Dataset excerpts:
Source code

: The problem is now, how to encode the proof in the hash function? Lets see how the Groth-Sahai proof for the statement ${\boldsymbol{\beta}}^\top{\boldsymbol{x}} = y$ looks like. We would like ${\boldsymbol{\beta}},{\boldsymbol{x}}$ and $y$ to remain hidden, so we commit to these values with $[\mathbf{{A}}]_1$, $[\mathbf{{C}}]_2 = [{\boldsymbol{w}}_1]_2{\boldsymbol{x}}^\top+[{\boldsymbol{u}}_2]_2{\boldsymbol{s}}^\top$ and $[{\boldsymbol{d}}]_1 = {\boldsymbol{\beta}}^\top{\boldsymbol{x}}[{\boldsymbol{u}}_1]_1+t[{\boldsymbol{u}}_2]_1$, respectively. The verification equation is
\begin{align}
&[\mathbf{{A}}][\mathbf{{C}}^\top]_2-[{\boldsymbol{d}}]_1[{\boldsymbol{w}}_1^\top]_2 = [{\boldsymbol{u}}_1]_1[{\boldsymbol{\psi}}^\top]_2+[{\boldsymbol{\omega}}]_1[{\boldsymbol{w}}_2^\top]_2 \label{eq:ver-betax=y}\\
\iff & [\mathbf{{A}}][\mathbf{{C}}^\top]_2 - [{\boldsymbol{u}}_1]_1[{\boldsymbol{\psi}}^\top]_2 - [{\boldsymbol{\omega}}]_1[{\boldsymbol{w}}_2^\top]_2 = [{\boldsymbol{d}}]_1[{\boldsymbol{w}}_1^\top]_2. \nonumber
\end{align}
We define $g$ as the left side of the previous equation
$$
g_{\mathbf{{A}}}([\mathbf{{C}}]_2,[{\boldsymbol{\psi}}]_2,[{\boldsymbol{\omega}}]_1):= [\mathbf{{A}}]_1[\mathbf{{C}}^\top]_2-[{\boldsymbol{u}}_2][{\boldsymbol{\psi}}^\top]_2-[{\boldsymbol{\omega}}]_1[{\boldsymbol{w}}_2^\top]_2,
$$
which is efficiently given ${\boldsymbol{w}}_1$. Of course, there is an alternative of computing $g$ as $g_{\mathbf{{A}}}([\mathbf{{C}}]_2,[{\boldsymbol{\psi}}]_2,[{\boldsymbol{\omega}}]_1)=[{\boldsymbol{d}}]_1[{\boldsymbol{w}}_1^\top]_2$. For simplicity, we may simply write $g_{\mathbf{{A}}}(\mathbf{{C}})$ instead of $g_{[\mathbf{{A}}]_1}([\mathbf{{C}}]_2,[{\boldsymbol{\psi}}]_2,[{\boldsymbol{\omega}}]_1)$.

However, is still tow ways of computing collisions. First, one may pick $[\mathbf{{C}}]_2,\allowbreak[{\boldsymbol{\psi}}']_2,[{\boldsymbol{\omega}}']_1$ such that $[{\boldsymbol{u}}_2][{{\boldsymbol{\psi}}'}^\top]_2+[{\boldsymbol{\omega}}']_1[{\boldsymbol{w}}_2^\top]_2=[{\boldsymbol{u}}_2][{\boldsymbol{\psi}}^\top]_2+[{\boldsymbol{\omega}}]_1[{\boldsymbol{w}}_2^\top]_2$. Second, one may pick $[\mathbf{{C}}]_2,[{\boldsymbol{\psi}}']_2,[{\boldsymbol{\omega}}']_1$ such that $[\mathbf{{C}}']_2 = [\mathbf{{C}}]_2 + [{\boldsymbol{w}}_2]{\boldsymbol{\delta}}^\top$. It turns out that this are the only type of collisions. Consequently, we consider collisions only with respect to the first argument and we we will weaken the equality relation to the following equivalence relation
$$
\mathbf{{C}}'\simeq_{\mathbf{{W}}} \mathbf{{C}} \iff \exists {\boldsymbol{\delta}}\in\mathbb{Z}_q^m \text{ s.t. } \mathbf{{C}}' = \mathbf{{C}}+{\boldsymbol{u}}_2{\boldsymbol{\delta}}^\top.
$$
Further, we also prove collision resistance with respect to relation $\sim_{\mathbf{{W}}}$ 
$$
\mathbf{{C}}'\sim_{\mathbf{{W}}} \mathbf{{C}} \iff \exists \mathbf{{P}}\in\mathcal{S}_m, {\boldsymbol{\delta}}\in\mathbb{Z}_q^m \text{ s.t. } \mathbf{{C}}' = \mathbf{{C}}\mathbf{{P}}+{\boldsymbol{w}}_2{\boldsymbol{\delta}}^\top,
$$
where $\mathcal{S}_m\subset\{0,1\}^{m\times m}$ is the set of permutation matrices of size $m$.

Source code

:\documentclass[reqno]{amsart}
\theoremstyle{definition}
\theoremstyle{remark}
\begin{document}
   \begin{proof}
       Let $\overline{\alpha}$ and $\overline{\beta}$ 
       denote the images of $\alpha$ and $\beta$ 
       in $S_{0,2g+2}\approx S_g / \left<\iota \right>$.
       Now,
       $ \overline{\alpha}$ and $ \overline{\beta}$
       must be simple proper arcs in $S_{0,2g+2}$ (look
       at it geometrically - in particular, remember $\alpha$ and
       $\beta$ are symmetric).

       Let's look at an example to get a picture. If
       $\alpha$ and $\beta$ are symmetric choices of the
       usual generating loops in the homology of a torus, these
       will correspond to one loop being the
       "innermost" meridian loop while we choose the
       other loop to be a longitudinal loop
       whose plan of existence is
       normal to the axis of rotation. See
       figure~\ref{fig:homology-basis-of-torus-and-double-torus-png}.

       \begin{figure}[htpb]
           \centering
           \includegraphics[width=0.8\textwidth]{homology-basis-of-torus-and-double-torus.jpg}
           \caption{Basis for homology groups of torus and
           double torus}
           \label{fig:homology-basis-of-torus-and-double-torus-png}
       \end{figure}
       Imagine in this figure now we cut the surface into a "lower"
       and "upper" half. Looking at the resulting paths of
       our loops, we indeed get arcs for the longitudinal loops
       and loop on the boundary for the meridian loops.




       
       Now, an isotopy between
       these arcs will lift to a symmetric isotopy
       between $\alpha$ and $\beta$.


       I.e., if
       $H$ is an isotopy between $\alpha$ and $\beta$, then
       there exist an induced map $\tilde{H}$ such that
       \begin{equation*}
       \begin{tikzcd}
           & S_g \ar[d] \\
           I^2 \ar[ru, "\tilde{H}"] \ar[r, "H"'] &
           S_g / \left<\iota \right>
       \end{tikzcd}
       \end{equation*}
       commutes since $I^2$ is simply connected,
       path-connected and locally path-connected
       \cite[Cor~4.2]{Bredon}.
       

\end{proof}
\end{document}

▶ _What needs to be done_: The data should be written out again in full, exactly as it stands.

▶ _Answer space_:
Source code

: The problem is now, how to encode the proof in the hash function? Lets see how the Groth-Sahai proof for the statement ${\boldsymbol{\beta}}^\top{\boldsymbol{x}} = y$ looks like. We would like ${\boldsymbol{\beta}},{\boldsymbol{x}}$ and $y$ to remain hidden, so we commit to these values with $[\mathbf{{A}}]_1$, $[\mathbf{{C}}]_2 = [{\boldsymbol{w}}_1]_2{\boldsymbol{x}}^\top+[{\boldsymbol{u}}_2]_2{\boldsymbol{s}}^\top$ and $[{\boldsymbol{d}}]_1 = {\boldsymbol{\beta}}^\top{\boldsymbol{x}}[{\boldsymbol{u}}_1]_1+t[{\boldsymbol{u}}_2]_1$, respectively. The verification equation is
\begin{align}
&[\mathbf{{A}}][\mathbf{{C}}^\top]_2-[{\boldsymbol{d}}]_1[{\boldsymbol{w}}_1^\top]_2 = [{\boldsymbol{u}}_1]_1[{\boldsymbol{\psi}}^\top]_2+[{\boldsymbol{\omega}}]_1[{\boldsymbol{w}}_2^\top]_2 \label{eq:ver-betax=y}\\
\iff & [\mathbf{{A}}][\mathbf{{C}}^\top]_2 - [{\boldsymbol{u}}_1]_1[{\boldsymbol{\psi}}^\top]_2 - [{\boldsymbol{\omega}}]_1[{\boldsymbol{w}}_2^\top]_2 = [{\boldsymbol{d}}]_1[{\boldsymbol{w}}_1^\top]_2. \nonumber
\end{align}
We define $g$ as the left side of the previous equation
$$
g_{\mathbf{{A}}}([\mathbf{{C}}]_2,[{\boldsymbol{\psi}}]_2,[{\boldsymbol{\omega}}]_1):= [\mathbf{{A}}]_1[\mathbf{{C}}^\top]_2-[{\boldsymbol{u}}_2][{\boldsymbol{\psi}}^\top]_2-[{\boldsymbol{\omega}}]_1[{\boldsymbol{w}}_2^\top]_2,
$$
which is efficiently given ${\boldsymbol{w}}_1$. Of course, there is an alternative of computing $g$ as $g_{\mathbf{{A}}}([\mathbf{{C}}]_2,[{\boldsymbol{\psi}}]_2,[{\boldsymbol{\omega}}]_1)=[{\boldsymbol{d}}]_1[{\boldsymbol{w}}_1^\top]_2$. For simplicity, we may simply write $g_{\mathbf{{A}}}(\mathbf{{C}})$ instead of $g_{[\mathbf{{A}}]_1}([\mathbf{{C}}]_2,[{\boldsymbol{\psi}}]_2,[{\boldsymbol{\omega}}]_1)$.

However, is still tow ways of computing collisions. First, one may pick $[\mathbf{{C}}]_2,\allowbreak[{\boldsymbol{\psi}}']_2,[{\boldsymbol{\omega}}']_1$ such that $[{\boldsymbol{u}}_2][{{\boldsymbol{\psi}}'}^\top]_2+[{\boldsymbol{\omega}}']_1[{\boldsymbol{w}}_2^\top]_2=[{\boldsymbol{u}}_2][{\boldsymbol{\psi}}^\top]_2+[{\boldsymbol{\omega}}]_1[{\boldsymbol{w}}_2^\top]_2$. Second, one may pick $[\mathbf{{C}}]_2,[{\boldsymbol{\psi}}']_2,[{\boldsymbol{\omega}}']_1$ such that $[\mathbf{{C}}']_2 = [\mathbf{{C}}]_2 + [{\boldsymbol{w}}_2]{\boldsymbol{\delta}}^\top$. It turns out that this are the only type of collisions. Consequently, we consider collisions only with respect to the first argument and we we will weaken the equality relation to the following equivalence relation
$$
\mathbf{{C}}'\simeq_{\mathbf{{W}}} \mathbf{{C}} \iff \exists {\boldsymbol{\delta}}\in\mathbb{Z}_q^m \text{ s.t. } \mathbf{{C}}' = \mathbf{{C}}+{\boldsymbol{u}}_2{\boldsymbol{\delta}}^\top.
$$
Further, we also prove collision resistance with respect to relation $\sim_{\mathbf{{W}}}$ 
$$
\mathbf{{C}}'\sim_{\mathbf{{W}}} \mathbf{{C}} \iff \exists \mathbf{{P}}\in\mathcal{S}_m, {\boldsymbol{\delta}}\in\mathbb{Z}_q^m \text{ s.t. } \mathbf{{C}}' = \mathbf{{C}}\mathbf{{P}}+{\boldsymbol{w}}_2{\boldsymbol{\delta}}^\top,
$$
where $\mathcal{S}_m\subset\{0,1\}^{m\times m}$ is the set of permutation matrices of size $m$.

Source code

:\documentclass[reqno]{amsart}
\theoremstyle{definition}
\theoremstyle{remark}
\begin{document}
   \begin{proof}
       Let $\overline{\alpha}$ and $\overline{\beta}$ 
       denote the images of $\alpha$ and $\beta$ 
       in $S_{0,2g+2}\approx S_g / \left<\iota \right>$.
       Now,
       $ \overline{\alpha}$ and $ \overline{\beta}$
       must be simple proper arcs in $S_{0,2g+2}$ (look
       at it geometrically - in particular, remember $\alpha$ and
       $\beta$ are symmetric).

       Let's look at an example to get a picture. If
       $\alpha$ and $\beta$ are symmetric choices of the
       usual generating loops in the homology of a torus, these
       will correspond to one loop being the
       "innermost" meridian loop while we choose the
       other loop to be a longitudinal loop
       whose plan of existence is
       normal to the axis of rotation. See
       figure~\ref{fig:homology-basis-of-torus-and-double-torus-png}.

       \begin{figure}[htpb]
           \centering
           \includegraphics[width=0.8\textwidth]{homology-basis-of-torus-and-double-torus.jpg}
           \caption{Basis for homology groups of torus and
           double torus}
           \label{fig:homology-basis-of-torus-and-double-torus-png}
       \end{figure}
       Imagine in this figure now we cut the surface into a "lower"
       and "upper" half. Looking at the resulting paths of
       our loops, we indeed get arcs for the longitudinal loops
       and loop on the boundary for the meridian loops.




       
       Now, an isotopy between
       these arcs will lift to a symmetric isotopy
       between $\alpha$ and $\beta$.


       I.e., if
       $H$ is an isotopy between $\alpha$ and $\beta$, then
       there exist an induced map $\tilde{H}$ such that
       \begin{equation*}
       \begin{tikzcd}
           & S_g \ar[d] \\
           I^2 \ar[ru, "\tilde{H}"] \ar[r, "H"'] &
           S_g / \left<\iota \right>
       \end{tikzcd}
       \end{equation*}
       commutes since $I^2$ is simply connected,
       path-connected and locally path-connected
       \cite[Cor~4.2]{Bredon}.
       

\end{proof}
\end{document}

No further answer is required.